Evaluation of Different Metrics as Indirect Measures of Rate of Drug Absorption from Extended Release Dosage Forms at Steady-State

Abstract

Bioequivalence assessment of extended release (ER) dosage forms is usually carried out at steady-state, using area under the curve (AUC) to evaluate extent of absorption and maximum concentration (C_max) and % peak trough fluctuation ratio (%PTF) to evaluate rate of absorption.

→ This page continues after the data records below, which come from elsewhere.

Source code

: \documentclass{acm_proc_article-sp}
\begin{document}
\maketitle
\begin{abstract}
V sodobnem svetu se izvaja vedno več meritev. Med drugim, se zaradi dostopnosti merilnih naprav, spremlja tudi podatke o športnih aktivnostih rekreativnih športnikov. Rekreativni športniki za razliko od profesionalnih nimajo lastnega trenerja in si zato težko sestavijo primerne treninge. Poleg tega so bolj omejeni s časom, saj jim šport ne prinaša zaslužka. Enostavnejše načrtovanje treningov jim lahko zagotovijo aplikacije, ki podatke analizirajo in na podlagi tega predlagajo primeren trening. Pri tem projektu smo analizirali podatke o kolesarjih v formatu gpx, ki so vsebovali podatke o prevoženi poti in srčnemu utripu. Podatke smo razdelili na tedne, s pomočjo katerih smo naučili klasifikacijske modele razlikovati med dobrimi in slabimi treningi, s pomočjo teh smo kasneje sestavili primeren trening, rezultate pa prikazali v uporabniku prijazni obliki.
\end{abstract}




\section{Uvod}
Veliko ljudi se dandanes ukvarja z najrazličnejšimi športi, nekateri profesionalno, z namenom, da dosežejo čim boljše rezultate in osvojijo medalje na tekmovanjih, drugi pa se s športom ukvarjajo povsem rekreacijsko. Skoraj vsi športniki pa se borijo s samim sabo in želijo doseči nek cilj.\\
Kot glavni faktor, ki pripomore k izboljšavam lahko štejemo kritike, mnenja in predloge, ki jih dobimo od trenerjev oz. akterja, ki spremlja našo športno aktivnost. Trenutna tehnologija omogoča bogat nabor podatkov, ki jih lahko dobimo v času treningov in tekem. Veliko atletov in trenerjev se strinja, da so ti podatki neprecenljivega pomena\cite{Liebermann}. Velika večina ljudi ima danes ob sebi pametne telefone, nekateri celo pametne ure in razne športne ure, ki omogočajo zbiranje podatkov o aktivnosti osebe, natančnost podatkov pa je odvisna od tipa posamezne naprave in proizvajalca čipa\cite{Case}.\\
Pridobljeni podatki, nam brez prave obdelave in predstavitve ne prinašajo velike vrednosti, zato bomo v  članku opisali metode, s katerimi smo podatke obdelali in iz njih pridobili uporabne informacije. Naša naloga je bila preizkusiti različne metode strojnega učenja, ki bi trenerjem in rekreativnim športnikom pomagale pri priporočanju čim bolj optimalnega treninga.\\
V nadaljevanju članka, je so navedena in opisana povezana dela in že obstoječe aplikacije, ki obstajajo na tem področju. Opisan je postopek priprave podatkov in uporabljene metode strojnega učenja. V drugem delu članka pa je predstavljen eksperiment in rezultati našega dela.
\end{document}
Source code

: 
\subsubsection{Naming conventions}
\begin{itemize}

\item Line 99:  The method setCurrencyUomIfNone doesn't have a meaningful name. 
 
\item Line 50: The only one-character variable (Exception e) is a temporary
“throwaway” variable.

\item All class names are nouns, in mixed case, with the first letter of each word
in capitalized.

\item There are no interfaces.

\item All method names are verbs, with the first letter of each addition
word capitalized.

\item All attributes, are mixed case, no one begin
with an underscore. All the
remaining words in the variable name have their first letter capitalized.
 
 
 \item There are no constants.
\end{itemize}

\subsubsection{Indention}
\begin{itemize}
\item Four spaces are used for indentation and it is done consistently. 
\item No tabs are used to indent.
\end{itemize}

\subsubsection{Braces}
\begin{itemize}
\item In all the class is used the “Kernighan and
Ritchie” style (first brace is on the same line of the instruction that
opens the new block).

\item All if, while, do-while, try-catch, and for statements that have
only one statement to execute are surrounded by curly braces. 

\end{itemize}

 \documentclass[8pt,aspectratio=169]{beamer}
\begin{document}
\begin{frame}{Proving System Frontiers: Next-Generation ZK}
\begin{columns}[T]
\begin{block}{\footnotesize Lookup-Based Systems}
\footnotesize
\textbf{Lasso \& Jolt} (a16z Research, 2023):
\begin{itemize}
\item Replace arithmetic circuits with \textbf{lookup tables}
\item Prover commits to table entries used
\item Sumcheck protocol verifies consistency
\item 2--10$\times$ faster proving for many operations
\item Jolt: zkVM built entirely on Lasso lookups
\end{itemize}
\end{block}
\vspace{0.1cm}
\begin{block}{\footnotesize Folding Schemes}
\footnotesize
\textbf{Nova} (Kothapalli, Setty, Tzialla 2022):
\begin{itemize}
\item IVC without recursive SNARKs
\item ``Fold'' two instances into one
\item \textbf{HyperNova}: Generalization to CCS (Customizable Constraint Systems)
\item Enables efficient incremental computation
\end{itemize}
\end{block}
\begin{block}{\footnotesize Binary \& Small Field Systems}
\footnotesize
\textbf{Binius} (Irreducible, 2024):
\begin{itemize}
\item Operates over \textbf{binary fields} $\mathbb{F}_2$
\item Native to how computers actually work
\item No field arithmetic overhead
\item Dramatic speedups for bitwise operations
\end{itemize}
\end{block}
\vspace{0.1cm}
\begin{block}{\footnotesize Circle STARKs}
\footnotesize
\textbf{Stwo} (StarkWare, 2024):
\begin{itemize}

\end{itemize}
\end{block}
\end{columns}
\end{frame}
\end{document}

Other metrics such as C_max/AUC and partial AUCs have recently been proposed as alternatives for assessing the absorption rate of drugs from immediate release (IR) dosage forms under single dose conditions. The performances of these metrics were assessed using the results of two sets of simulated experiments of ER dosage forms at steady-state and 2 actual pharmacokinetic studies involving ER dosage forms of a Glaxo drug. In the first set of simulations there was no difference in bioavailability between the two formulations; in the second set of simulations the test formulation had a 50% greater absorption rate-constant (ka) than the reference formulation. The following conclusions were reached: 1. For ER dosage forms at steady-state, all the metrics, with the exception of %PTF, resulted in much smaller increases than the underlying 50% increase in ka. Although, %PTF gave the largest effect it was also the most imprecisely estimated. 2. In our studies, none of the metrics tested provided reliable information about changes in the underlying rate of absorption from ER dosage forms under steady-state conditions. 3. The current practice of comparing rate of absorption from ER dosage forms using steady-state C_max is inappropriate due to lack of sensitivity. The use of %PTF may require a widening in the currently accepted 80-125% permissible range set for C_max and AUC.